§ PROBLEM TO WORK ON
Wherever a picture appears in the listing, leave it out, and copy the rest exactly.

§ WORKING DATA
--------------------------------------------------

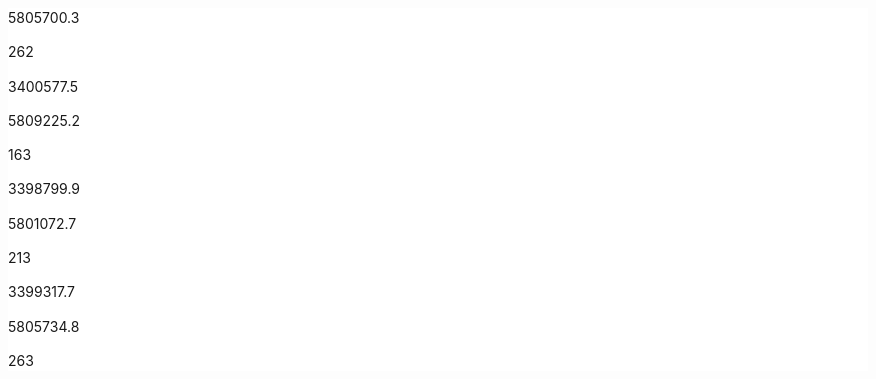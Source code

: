 5805700.3

</td>

<td style align="center">

262

</td>

<td style align="center">

3400577.5

</td>

<td style align="center">

5809225.2

</td>

</tr>

<tr>

<td style align="center">

163

</td>

<td style align="center">

3398799.9

</td>

<td style align="center">

5801072.7

</td>

<td style align="center">

213

</td>

<td style align="center">

3399317.7

</td>

<td style align="center">

5805734.8

</td>

<td style align="center">

263
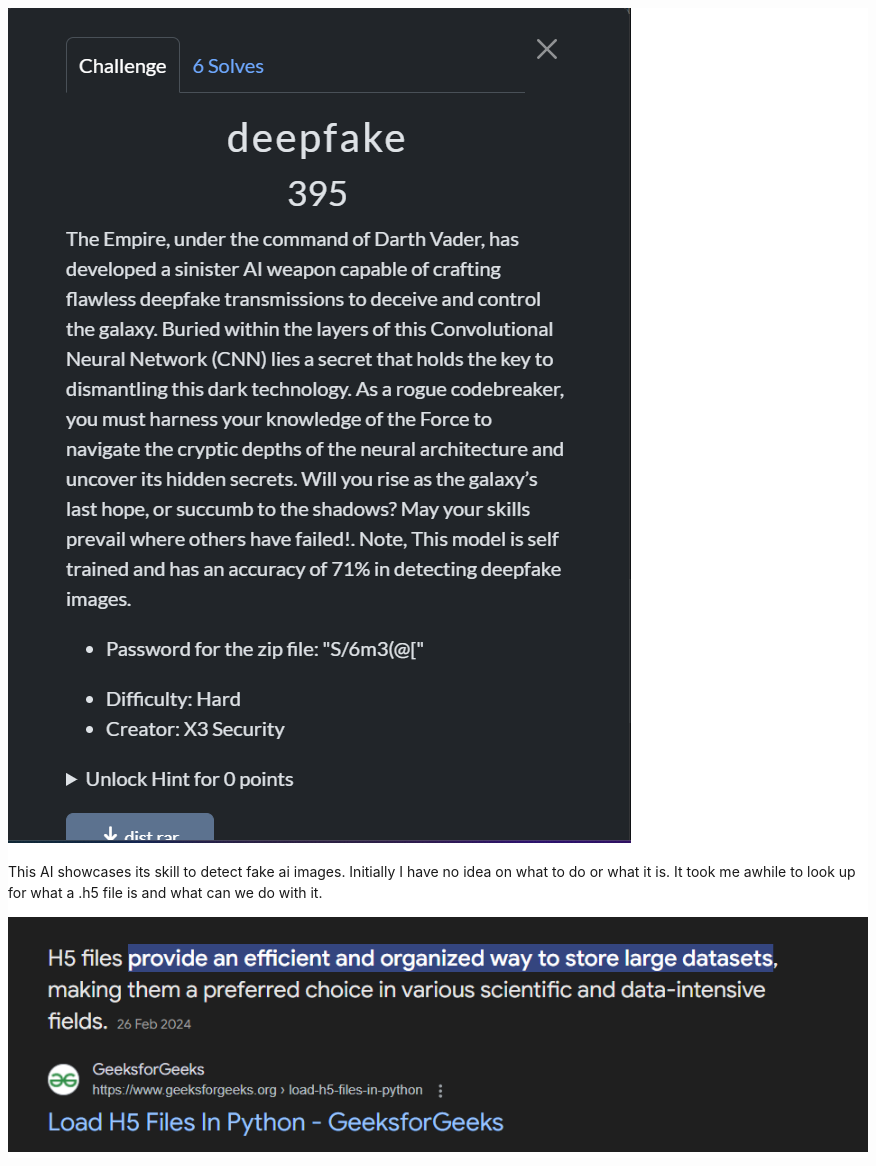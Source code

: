 ![Deepfake](https://raw.githubusercontent.com/w0rmhol3/w0rmhol3-Blog/main/source/_img/SherpaCTF/image.png?raw=true)

This AI showcases its skill to detect fake ai images. Initially I have no idea on what to do or what it is. It took me awhile to look up for what a .h5 file is and what can we do with it.

![h5 Explanation](https://github.com/w0rmhol3/w0rmhol3-Blog/blob/main/source/_img/SherpaCTF/image%201.png?raw=true)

--------------------------------------------------

§ OUTPUT
Source code

: 5805700.3

</td>

<td style align="center">

262

</td>

<td style align="center">

3400577.5

</td>

<td style align="center">

5809225.2

</td>

</tr>

<tr>

<td style align="center">

163

</td>

<td style align="center">

3398799.9

</td>

<td style align="center">

5801072.7

</td>

<td style align="center">

213

</td>

<td style align="center">

3399317.7

</td>

<td style align="center">

5805734.8

</td>

<td style align="center">

263
Source code

: ![Deepfake](https://raw.githubusercontent.com/w0rmhol3/w0rmhol3-Blog/main/source/_img/SherpaCTF/image.png?raw=true)

This AI showcases its skill to detect fake ai images. Initially I have no idea on what to do or what it is. It took me awhile to look up for what a .h5 file is and what can we do with it.

![h5 Explanation](https://github.com/w0rmhol3/w0rmhol3-Blog/blob/main/source/_img/SherpaCTF/image%201.png?raw=true)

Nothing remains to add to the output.